• _Supplied material_:
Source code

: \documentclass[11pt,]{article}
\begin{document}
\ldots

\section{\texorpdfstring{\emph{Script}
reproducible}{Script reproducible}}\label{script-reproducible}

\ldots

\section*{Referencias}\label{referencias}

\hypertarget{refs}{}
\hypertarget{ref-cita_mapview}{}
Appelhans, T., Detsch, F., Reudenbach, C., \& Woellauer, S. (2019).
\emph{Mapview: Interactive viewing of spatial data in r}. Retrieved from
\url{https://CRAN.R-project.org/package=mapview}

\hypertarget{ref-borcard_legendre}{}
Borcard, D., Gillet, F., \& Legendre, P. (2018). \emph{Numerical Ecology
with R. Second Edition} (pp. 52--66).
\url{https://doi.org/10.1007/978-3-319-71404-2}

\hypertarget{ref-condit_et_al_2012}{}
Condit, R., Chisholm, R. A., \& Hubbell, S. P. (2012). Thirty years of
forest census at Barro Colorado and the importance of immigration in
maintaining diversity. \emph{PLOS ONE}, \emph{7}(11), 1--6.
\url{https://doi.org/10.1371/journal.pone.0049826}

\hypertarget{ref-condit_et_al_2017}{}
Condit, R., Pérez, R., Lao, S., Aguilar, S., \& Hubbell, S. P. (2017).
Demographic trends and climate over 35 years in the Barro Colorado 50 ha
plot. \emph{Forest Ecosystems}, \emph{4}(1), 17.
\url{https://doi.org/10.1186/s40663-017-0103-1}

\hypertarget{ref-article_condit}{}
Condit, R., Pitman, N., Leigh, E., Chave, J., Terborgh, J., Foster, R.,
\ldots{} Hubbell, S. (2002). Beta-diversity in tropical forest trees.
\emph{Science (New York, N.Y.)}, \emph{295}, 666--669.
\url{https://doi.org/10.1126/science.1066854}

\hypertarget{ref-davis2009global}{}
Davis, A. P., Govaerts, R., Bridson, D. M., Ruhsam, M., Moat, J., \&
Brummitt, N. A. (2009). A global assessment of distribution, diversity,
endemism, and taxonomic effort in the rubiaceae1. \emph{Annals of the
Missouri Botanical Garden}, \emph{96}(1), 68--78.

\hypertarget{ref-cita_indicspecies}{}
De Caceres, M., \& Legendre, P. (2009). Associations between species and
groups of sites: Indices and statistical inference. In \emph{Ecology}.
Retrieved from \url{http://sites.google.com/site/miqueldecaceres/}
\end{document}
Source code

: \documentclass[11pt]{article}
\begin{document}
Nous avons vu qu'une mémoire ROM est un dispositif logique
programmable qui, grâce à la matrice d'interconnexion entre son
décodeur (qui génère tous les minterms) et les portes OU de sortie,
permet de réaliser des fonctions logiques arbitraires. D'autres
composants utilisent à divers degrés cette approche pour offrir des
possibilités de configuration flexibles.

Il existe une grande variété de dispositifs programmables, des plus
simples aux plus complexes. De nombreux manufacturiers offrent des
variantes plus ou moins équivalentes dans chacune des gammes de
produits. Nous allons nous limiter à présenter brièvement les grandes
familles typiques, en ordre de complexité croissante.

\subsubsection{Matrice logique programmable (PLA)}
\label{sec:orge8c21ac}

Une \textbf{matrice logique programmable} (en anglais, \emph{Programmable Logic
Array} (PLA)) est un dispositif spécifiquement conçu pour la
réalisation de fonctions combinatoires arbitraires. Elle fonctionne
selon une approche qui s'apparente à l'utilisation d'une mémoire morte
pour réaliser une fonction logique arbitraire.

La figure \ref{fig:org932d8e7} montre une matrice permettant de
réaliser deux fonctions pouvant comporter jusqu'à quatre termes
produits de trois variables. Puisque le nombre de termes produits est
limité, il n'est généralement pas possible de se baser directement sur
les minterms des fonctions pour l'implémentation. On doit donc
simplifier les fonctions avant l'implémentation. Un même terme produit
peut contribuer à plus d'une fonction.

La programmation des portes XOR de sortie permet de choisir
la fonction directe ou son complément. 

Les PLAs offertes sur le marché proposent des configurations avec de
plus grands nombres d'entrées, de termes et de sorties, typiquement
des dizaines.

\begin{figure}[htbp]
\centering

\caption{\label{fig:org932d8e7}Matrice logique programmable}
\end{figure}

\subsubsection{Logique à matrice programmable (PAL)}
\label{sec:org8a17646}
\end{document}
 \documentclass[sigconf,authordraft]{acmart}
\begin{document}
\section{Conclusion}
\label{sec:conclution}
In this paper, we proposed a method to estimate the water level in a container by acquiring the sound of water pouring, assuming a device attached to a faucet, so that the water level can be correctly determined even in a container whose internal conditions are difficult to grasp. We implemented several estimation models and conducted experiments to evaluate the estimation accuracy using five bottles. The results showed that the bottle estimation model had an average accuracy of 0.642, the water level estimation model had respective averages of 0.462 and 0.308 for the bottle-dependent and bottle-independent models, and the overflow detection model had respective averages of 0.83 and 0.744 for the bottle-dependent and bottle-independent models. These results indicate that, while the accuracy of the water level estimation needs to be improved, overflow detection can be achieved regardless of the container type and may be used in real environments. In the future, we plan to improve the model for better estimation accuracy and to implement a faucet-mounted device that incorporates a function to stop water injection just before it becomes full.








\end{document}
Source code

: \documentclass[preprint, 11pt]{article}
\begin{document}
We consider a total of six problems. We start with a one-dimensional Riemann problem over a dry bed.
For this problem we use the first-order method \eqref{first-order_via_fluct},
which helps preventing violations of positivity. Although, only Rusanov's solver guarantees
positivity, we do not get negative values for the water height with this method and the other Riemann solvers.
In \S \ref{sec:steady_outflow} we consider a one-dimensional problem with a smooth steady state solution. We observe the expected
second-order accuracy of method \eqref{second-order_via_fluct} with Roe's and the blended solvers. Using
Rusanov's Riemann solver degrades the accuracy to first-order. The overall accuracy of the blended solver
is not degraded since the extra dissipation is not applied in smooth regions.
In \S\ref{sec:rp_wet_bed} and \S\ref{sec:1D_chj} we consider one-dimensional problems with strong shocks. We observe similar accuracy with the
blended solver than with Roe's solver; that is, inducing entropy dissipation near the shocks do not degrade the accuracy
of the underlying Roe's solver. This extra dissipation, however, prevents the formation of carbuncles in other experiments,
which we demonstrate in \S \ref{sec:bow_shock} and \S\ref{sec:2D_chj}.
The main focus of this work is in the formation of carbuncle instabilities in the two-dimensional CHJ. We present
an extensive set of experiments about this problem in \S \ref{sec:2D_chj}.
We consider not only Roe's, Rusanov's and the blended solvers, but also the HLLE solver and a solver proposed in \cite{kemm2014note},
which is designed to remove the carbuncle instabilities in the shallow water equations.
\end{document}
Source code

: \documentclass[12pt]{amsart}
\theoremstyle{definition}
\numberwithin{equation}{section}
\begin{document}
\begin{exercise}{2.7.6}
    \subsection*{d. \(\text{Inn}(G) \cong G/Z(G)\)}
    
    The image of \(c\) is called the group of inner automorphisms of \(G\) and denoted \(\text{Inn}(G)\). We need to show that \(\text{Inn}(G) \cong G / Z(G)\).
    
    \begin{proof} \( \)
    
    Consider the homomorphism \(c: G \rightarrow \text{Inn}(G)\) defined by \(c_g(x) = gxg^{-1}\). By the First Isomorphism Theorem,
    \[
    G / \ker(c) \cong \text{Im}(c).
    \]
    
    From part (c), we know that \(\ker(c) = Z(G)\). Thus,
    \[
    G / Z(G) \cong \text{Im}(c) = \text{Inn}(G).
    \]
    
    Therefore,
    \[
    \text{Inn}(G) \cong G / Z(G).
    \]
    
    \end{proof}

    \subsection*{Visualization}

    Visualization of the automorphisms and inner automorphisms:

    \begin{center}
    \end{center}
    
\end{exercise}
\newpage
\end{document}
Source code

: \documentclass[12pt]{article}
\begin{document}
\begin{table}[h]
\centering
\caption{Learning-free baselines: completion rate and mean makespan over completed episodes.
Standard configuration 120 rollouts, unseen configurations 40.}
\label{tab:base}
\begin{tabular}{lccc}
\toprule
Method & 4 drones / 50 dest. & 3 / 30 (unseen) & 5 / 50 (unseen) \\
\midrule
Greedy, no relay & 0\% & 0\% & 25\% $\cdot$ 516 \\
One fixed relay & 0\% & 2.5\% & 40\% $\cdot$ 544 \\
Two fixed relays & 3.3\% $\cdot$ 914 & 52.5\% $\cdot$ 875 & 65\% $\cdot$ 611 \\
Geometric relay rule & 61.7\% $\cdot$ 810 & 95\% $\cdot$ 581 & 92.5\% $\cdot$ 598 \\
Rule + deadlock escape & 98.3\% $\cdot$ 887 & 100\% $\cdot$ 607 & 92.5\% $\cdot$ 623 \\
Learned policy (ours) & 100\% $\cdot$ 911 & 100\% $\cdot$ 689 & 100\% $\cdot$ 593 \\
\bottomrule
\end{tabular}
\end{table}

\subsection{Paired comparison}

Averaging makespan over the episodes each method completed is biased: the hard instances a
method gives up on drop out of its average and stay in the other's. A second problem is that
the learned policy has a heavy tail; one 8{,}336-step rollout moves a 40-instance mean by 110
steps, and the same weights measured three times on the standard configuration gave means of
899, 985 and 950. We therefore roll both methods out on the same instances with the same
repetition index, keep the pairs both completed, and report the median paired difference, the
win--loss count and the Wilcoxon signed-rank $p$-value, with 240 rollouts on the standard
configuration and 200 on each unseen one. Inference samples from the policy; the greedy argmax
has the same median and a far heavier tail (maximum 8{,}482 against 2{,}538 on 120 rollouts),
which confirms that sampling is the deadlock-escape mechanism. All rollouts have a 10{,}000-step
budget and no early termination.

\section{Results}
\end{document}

• _What needs to be done_: Go line by line through the records above and copy each one containing "solvers".

• _Output of the task_:
positivity, we do not get negative values for the water height with this method and the other Riemann solvers.
second-order accuracy of method \eqref{second-order_via_fluct} with Roe's and the blended solvers. Using
We consider not only Roe's, Rusanov's and the blended solvers, but also the HLLE solver and a solver proposed in \cite{kemm2014note},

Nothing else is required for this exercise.